In the first part of this chapter, we examine the communities of artists and art users on the Internet and their activities. In this section, we look at artwork that is actually on the network and art that actually is the network. Again, as mentioned earlier, I am primarily focusing on visual art which tends to be a predominant area in online and off-line life. Keep in mind, however, that not all forms of art are represented on the network and that some forms of art are evolving. There may be art forms we have not yet seen which may eventually be so well suited to network interactivity that these forms overshadow the existing media. There are also areas where art forms intersect and overlap. GIFs, for example, may be used to display choreography. We will look at art forms found on the Internet and the Internet itself as an art form.

Art Forms Native to the Internet

Many art forms that have existed in the world of desktop computing have made an easy transition to the Internet. Just about any file format can live on the Internet, and a vast array a file types and program structures can be found. The examples covered next are among the most common and most universal.

Image Files: ASCII, GIF, JPEG, and More

It wasn't long after the first line printers were outputting text-based information that the desire arose for some type of graphic display. ASCII art was the earliest visual computer art form, and it has enjoyed a remarkable longevity. Art work that uses the shapes and locations of text and other ASCII characters forms the basis of graphic signatures, ranging from a simple smile-sized creation all the way to immensely complex pictures. Figure 22.1 is an example of a relatively simple ASCII art file.
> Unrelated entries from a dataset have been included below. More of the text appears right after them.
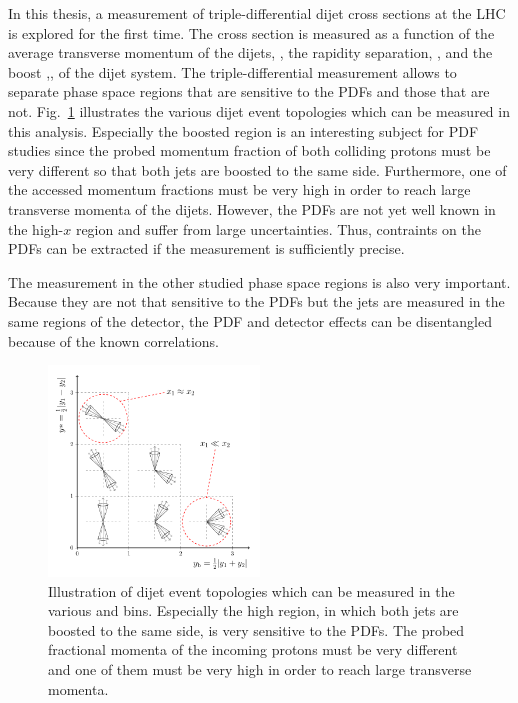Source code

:In this thesis, a measurement of triple-differential dijet cross sections at the
LHC is explored for the first time. The cross section is measured as a function
of the average transverse momentum of the dijets, \ptavg, the rapidity
separation, \ystar, and the boost ,\yboost, of the dijet system. The
triple-differential measurement allows to separate phase space regions that are
sensitive to the PDFs and those that are not. Fig.~\ref{fig:intro_ybys_hint}
illustrates the various dijet event topologies which can be measured in this
analysis. Especially the boosted region is an interesting subject for PDF
studies since the probed momentum fraction of both colliding protons must be
very different so that both jets are boosted to the same side. Furthermore, one
of the accessed momentum fractions must be very high in order to reach large
transverse momenta of the dijets. However, the PDFs are not yet well known in
the high-$x$ region and suffer from large uncertainties. Thus, contraints on the
PDFs can be extracted if the measurement is sufficiently precise.

The measurement in the other studied phase space regions is also very important.
Because they are not that sensitive to the PDFs but the jets are measured in the
same regions of the detector, the PDF and detector effects can be disentangled
because of the known correlations.

\begin{figure}
    \centering
    \caption[Illustration of dijet topologies various \ystar and \yboost bins]{
             Illustration of dijet event topologies which can be measured in
             the various \ystar and \yboost bins. Especially the high \yboost region,
             in which both jets are boosted to the same side, is very sensitive to the PDFs. 
             The probed fractional momenta of the incoming protons must be very
             different and one of them must be very high in order to reach large
             transverse momenta.}
    \label{fig:intro_ybys_hint}
    \includegraphics[width=0.5\textwidth]{figures/drawings/ybys_hint.pdf}
\end{figure}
ASCII art has grown in its sophistication, as well. Programs exist, for example, that can sample a high-resolution GIF image and then choose ASCII characters that most closely resemble small clusters of pixels, and thus display a detailed gray-scaled image on a text based screen. Figure 20.2 is an example of this style of a gray-scale converted to ASCII file. Newsgroups and archives of ASCII files exist throughout the Internet, and it is an art where the only requirements are a text editor and some patience.


A close cousin of ASCII art is ANSI art. Originally, this art form applied to desktop screen effects that used the extended character sets. These character sets redefined character keys as filled blocks, double lines, corners and so on. Also included are the ANSI escape sequences that cause a character to blink, display in higher intensity, clear a line of text, position the cursor, and so on. Because of the nature of how a vt100 screen refreshes its display, ANSI art has become the low budget animator of the Internet. Clever use of escape sequences (programs exist to facilitate this) allow the creation of animated moving text banners and ASCII cartoons.

Compuserve's GIF standard is a reliable and lossless format that allows the exchange of almost all types of graphic files native to specific computers or graphics packages. A user can, for example create a file in MacPaint and then either save it or convert it to a GIF. It can be uploaded to an archive and downloaded to an Amiga or a PC for viewing or further conversion. GIFs can be mailed through the use of uuencoding. With the proper software and a decent band width, a GIF can be viewed online. Mailers that send and receive MIME understand GIF files, as do Gopher and WWW browsers.

As the demand for visual display increases and as modems get faster and more people connect their computers to the Net via SLIP and PPP, the graphic standard is expanding. Enhanced text effects and fonts and a variety of graphic standards are being supported. Popular formats such as JPEG, compressed image files containing enormous amounts of information, are being exchanged.